Question 2. Describe pyrolysis
Pyrolysis a type of geochemical analysis in which a rock sample is subject to controlled heating in an inert gas to or past the point of generating hydrocarbons in order to assess its quality as a source rock, the abundance of organic material in it, its thermal maturity, and the quality of hydrocarbons it might generate or have generated. Pyrolysis breaks large hydrocarbon molecules into smaller molecules. This process is used to determine the quality of shale as a source rock and is instrumental in evaluating shale gas plays.
Pyrolysis is the decomposition of organic matter by heating in the absence of oxygen. Organic geochemists use pyrolysis to measure richness and maturity of potential source rocks. In a pyrolysis analysis, the organic content is pyrolyzed in the absence of oxygen, then combusted. The amount of hydrocarbons and carbon dioxide released is measured. The most widely used pyrolysis technique is Rock-Eval.
In Rock-Eval pyrolysis, a sample is placed in a vessel and is progressively heated to 550°C under an inert atmosphere. During the analysis, the hydrocarbons already present in the sample are volatized at a moderate temperature.

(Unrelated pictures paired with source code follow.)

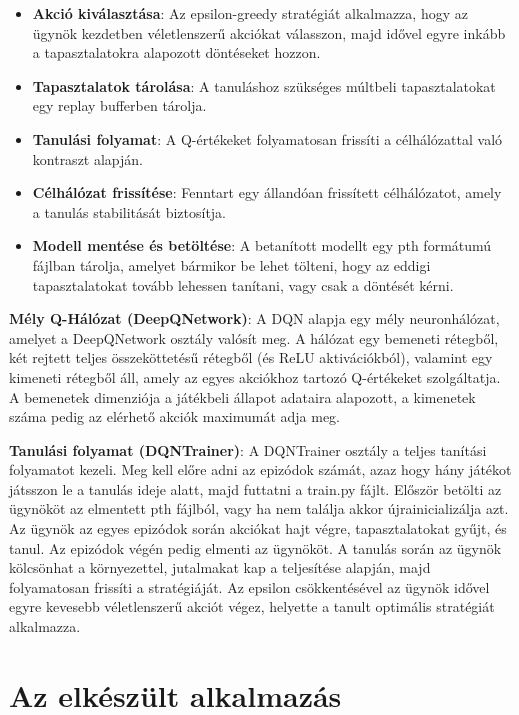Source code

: \documentclass[
]{thesis-ekf}
\theoremstyle{definition}
\theoremstyle{remark}
\begin{document}
\begin{itemize}
	\item \textbf{Akció kiválasztása}: Az epsilon-greedy stratégiát alkalmazza, hogy az ügynök kezdetben véletlenszerű akciókat válasszon, majd idővel egyre inkább a tapasztalatokra alapozott döntéseket hozzon.
	\item \textbf{Tapasztalatok tárolása}: A tanuláshoz szükséges múltbeli tapasztalatokat egy replay bufferben tárolja.
	\item \textbf{Tanulási folyamat}: A Q-értékeket folyamatosan frissíti a célhálózattal való kontraszt alapján.
	\item \textbf{Célhálózat frissítése}: Fenntart egy állandóan frissített célhálózatot, amely a tanulás stabilitását biztosítja.
	\item \textbf{Modell mentése és betöltése}: A betanított modellt egy pth formátumú fájlban tárolja, amelyet bármikor be lehet tölteni, hogy az eddigi tapasztalatokat tovább lehessen tanítani, vagy csak a döntését kérni.
\end{itemize}

\textbf{Mély Q-Hálózat (DeepQNetwork)}: A DQN alapja egy mély neuronhálózat, amelyet a DeepQNetwork osztály valósít meg. A hálózat egy bemeneti rétegből, két rejtett teljes összeköttetésű rétegből (és ReLU aktivációkból), valamint egy kimeneti rétegből áll, amely az egyes akciókhoz tartozó Q-értékeket szolgáltatja. A bemenetek dimenziója a játékbeli állapot adataira alapozott, a kimenetek száma pedig az elérhető akciók maximumát adja meg. 

\textbf{Tanulási folyamat (DQNTrainer)}: A DQNTrainer osztály a teljes tanítási folyamatot kezeli. Meg kell előre adni az epizódok számát, azaz hogy hány játékot játsszon le a tanulás ideje alatt, majd futtatni a train.py fájlt. Először betölti az ügynököt az elmentett pth fájlból, vagy ha nem találja akkor újrainicializálja azt. Az ügynök az egyes epizódok során akciókat hajt végre, tapasztalatokat gyűjt, és tanul. Az epizódok végén pedig elmenti az ügynököt. A tanulás során az ügynök kölcsönhat a környezettel, jutalmakat kap a teljesítése alapján, majd folyamatosan frissíti a stratégiáját. Az epsilon csökkentésével az ügynök idővel egyre kevesebb véletlenszerű akciót végez, helyette a tanult optimális stratégiát alkalmazza. 

\chapter{Az elkészült alkalmazás}
\end{document}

This process converts kerogen in oil shale into shale oil by pyrolysis, hydrogenation, or thermal dissolution. Therefore, Shale oil is an unconventional oil produced from oil shale rock fragments by pyrolysis, hydrogenation, or thermal dissolution. Different geochemical scales, such as vitrinite reflectance, pyrolysis Tmax, and biomarker maturity ratios can be used to indicate the level of thermal maturity of organic matter.
The amount of hydrocarbons is measured and recorded as a peak known as S1. Next pyrolyzed is the kerogen present in the sample, which generates hydrocarbons and hydrocarbon-like compounds (recorded as the S2 peak), CO2, and water The CO2 generated is recorded as the S3 peak. Residual carbon is also measured and is recorded as S4.

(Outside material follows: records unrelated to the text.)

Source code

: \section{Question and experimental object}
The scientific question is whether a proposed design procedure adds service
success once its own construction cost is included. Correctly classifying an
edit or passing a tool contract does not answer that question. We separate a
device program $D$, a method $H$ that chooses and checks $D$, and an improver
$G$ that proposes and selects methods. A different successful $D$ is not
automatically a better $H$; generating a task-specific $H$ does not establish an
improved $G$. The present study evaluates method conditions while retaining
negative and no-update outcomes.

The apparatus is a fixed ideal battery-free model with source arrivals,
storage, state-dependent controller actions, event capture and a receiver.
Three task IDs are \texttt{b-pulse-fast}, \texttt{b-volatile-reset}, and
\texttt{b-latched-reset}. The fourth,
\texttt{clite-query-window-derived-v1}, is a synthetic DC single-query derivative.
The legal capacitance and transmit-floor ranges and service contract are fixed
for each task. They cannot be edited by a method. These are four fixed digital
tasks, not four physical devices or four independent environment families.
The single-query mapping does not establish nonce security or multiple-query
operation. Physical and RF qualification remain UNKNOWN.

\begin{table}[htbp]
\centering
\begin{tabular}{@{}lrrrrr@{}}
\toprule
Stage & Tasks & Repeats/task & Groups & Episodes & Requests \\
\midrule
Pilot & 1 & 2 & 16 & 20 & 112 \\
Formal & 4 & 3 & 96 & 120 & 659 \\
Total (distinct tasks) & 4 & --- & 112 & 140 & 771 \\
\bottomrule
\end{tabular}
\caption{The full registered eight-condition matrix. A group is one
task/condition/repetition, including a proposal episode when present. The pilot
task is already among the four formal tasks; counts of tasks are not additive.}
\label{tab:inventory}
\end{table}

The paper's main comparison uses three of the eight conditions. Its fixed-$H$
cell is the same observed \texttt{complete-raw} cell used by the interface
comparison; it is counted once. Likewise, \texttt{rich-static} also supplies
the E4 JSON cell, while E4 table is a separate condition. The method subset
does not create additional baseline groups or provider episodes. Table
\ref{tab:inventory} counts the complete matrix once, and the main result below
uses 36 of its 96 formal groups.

Question 3. Describe Geochemical methods
Geochemical method is a method of petroleum exploration that utilizes systematic measurements of one or more chemical properties of a naturally occurring material. The materials analyzed most commonly are rock, soil, stream and lake sediment, natural waters, vegetation and soil air.

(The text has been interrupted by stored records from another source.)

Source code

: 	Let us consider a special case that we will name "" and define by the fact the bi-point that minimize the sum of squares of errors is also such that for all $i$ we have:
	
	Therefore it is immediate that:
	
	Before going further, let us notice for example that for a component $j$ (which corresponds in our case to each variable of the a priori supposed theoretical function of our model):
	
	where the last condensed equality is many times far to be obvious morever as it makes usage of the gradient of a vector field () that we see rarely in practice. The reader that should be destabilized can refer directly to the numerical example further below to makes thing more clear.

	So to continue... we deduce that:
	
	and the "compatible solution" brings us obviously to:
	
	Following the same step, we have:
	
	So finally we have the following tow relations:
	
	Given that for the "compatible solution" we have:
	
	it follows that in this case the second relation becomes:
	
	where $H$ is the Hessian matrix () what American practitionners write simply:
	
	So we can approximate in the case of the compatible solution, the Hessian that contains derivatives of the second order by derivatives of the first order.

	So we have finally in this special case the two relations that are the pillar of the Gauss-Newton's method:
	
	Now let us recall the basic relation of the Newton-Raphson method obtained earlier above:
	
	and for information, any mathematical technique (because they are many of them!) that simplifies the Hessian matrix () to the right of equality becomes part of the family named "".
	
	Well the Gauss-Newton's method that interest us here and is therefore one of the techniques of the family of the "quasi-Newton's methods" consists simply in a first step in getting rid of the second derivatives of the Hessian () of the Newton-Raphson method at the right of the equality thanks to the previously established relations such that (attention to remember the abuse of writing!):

Geochemical methods used in exploring for oil and natural gas are based on the premise that hydrocarbons migrate upward from subsurface petroleum accumulations and produce anomalous patterns near the surface.
Geochemical exploration techniques are both direct or indirect.
· Direct techniques require analysis of microquantities of hydrocarbons that occur in the free state in the soil interstices or that are adsorbed on the fine-grained portions of the soil.
· Indirect geochemical methods are based on the detection, in near-surface soils or in vegetation, of inorganic alteration products that result from upward migration of hydrocarbons.
Geochemical Methods are based on the assumption that the hydrocarbon found in an oil pool tent to migrate upwards because of their lower density, some of these hydrocarbon molecules may eventually reach the surface. In the proved oil/gas fields, the samples of surface are likely to have a comparatively high percentage of hydrocarbon content. Similarly, higher than average chloride content could be expected around the edges of an oil pool left by the water which has migrated and evaporated.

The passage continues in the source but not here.